Together with a number of his student friends, he discovered Anthroposophy in 1920 and had numerous personal meetings with Rudolf Steiner. The thoughts and ideas of these young people were welcomed by Rudolf Steiner and he entered fully into their wishes and striving. In this manner he learned to connect his past training in the natural sciences with the manner of thinking and investigation of Goethe, which determined the future direction of his research. Together with Wilhelm Rath he contributed significantly to the organisation of the youth conference in which Rudolf Steiner held the lecture cycle "The Younger Generation" and which led to the founding of an Esoteric Youth Circle. He describes this in his autobiography "Gelebte Erwartung".

After completing his studies he became senior teacher at the first Waldorf School in Stuttgart, beginning on a career as educator first of children and later in adult education. With the rise of National Socialism in Germany, he emigrated to the Netherlands in 1935, where he taught in a Waldorf school and then later to Britain. During a short period of internment he met Karl König in 1940, beginning a long relationship between the two. His best known work, Man or Matter, was first published in England.

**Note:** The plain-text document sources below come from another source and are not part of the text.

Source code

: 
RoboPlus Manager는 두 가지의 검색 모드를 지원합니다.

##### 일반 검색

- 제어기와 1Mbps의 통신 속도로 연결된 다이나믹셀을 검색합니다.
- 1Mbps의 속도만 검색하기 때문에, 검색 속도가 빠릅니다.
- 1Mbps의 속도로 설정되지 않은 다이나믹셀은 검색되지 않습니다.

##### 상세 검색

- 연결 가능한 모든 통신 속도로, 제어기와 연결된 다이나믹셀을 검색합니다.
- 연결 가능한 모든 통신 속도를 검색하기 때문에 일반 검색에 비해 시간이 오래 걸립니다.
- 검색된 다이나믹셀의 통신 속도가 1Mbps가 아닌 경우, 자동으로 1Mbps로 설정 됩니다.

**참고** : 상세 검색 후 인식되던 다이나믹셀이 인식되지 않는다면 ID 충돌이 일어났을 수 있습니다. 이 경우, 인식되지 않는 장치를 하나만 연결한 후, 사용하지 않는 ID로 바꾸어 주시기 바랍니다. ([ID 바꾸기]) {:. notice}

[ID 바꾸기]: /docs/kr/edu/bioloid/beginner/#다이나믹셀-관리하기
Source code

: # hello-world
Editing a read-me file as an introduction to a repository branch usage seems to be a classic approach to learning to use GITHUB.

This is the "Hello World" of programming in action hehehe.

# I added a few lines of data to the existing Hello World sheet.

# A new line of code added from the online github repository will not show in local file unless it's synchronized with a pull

Close ties of friendship connected him with the philosopher and close co-worker of Rudolf Steiner, Maria Röschl, who had been delegated with the task of founding the Youth Section at the Goetheanum. In 1939, they were married in England, pursuing a common commitment to young people and their possibilities of finding meaningful principles in life in our materialistic technological society. In 1952 the couple returned to Germany, where he worked as lecturer at the Seminar for Curative Education in Eckwälden until his death in 1979.

==Works==

- Man or Matter, London 1951; Klostermann, Frankfurt am Main 1953; 3rd edition 1987. ISBN 3-465-00285-7.
- Der rosenkreuzerische Impuls im Leben und Werk von Joachim Jungius und Thomas Traherne. (The Rosicrucian entrepreneurial impulse in the life and work of Joachim Jungius and Thomas Traherne). Freies Geistesleben (Studien und Versuche 5), Stuttgart 1962.
- Vom Geist der Sinne: Zur Diätetik des Wahrnehmens. (From the mind of the senses: toward the dietetics of perceiving). Klostermann, Frankfurt am Main 1973, 3rd edition 1994. ISBN 978-3-465-02651-8.
- Spiritual Science, Electricity and Michael Faraday, London, 1975.
- Rosicrucian Foundations of the Age of Natural Science, Spring Valley, NY, 1976.
- Gelebte Erwartung. (Living expectation). Mellinger, Stuttgart, 1979. ISBN 3-88069-088-X.